Go through the lines below and copy each one that holds the string "burdensome".

[Material to process]

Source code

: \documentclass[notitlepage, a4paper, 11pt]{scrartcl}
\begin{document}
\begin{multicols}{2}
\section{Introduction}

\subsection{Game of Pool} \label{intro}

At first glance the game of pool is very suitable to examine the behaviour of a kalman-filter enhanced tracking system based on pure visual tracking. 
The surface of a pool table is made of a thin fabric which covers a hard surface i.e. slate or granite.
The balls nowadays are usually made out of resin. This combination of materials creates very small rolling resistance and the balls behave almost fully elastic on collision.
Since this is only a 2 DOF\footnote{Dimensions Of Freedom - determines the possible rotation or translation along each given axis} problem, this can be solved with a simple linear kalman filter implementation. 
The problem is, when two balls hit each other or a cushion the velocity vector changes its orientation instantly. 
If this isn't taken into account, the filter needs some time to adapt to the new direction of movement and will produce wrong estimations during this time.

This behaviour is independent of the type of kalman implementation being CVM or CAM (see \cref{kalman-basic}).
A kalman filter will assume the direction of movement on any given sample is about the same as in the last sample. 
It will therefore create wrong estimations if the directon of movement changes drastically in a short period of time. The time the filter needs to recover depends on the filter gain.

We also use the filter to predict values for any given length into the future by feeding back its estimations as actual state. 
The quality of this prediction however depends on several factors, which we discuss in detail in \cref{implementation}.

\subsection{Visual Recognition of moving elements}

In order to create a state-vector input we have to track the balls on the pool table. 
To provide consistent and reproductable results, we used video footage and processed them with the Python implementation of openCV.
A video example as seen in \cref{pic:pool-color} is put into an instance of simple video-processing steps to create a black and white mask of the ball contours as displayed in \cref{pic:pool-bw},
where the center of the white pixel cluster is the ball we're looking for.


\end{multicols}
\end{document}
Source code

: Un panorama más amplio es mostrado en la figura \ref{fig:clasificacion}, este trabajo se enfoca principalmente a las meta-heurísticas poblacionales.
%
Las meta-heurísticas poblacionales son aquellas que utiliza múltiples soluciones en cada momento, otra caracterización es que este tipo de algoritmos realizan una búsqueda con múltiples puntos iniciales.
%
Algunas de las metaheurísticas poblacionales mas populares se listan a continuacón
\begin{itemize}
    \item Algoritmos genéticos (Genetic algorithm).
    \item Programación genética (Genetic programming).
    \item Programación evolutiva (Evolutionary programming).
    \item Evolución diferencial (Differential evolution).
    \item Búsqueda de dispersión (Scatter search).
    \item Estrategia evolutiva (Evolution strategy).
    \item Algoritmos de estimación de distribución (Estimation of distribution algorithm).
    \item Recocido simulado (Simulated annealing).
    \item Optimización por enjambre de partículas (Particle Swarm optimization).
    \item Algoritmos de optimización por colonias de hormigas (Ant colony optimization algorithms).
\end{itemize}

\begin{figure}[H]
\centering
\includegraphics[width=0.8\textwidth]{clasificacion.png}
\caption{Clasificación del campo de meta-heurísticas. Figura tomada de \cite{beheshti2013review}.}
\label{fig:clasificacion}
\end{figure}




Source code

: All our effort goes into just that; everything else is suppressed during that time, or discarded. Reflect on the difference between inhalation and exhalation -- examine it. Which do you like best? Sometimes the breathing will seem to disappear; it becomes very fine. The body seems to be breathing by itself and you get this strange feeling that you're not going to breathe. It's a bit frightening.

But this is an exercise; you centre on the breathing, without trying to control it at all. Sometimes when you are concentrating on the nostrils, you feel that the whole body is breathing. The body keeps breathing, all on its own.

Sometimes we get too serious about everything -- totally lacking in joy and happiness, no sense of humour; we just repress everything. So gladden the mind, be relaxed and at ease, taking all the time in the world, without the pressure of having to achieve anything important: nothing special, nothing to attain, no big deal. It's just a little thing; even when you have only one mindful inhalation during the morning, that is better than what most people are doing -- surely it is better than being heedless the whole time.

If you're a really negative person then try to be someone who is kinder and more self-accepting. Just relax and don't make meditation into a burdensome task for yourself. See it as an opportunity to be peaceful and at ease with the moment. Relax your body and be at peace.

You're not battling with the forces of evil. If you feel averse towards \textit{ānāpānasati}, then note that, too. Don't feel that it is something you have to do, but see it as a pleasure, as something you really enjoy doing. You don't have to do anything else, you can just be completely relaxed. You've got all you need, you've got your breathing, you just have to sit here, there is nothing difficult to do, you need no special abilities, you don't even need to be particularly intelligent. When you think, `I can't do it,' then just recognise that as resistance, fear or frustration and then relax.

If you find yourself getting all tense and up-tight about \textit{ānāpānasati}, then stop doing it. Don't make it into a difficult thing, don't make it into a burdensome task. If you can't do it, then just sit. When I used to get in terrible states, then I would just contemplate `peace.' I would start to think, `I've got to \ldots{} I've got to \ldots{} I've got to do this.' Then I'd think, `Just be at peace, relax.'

[/Material to process]

### Solution to the exercise
If you're a really negative person then try to be someone who is kinder and more self-accepting. Just relax and don't make meditation into a burdensome task for yourself. See it as an opportunity to be peaceful and at ease with the moment. Relax your body and be at peace.
If you find yourself getting all tense and up-tight about \textit{ānāpānasati}, then stop doing it. Don't make it into a difficult thing, don't make it into a burdensome task. If you can't do it, then just sit. When I used to get in terrible states, then I would just contemplate `peace.' I would start to think, `I've got to \ldots{} I've got to \ldots{} I've got to do this.' Then I'd think, `Just be at peace, relax.'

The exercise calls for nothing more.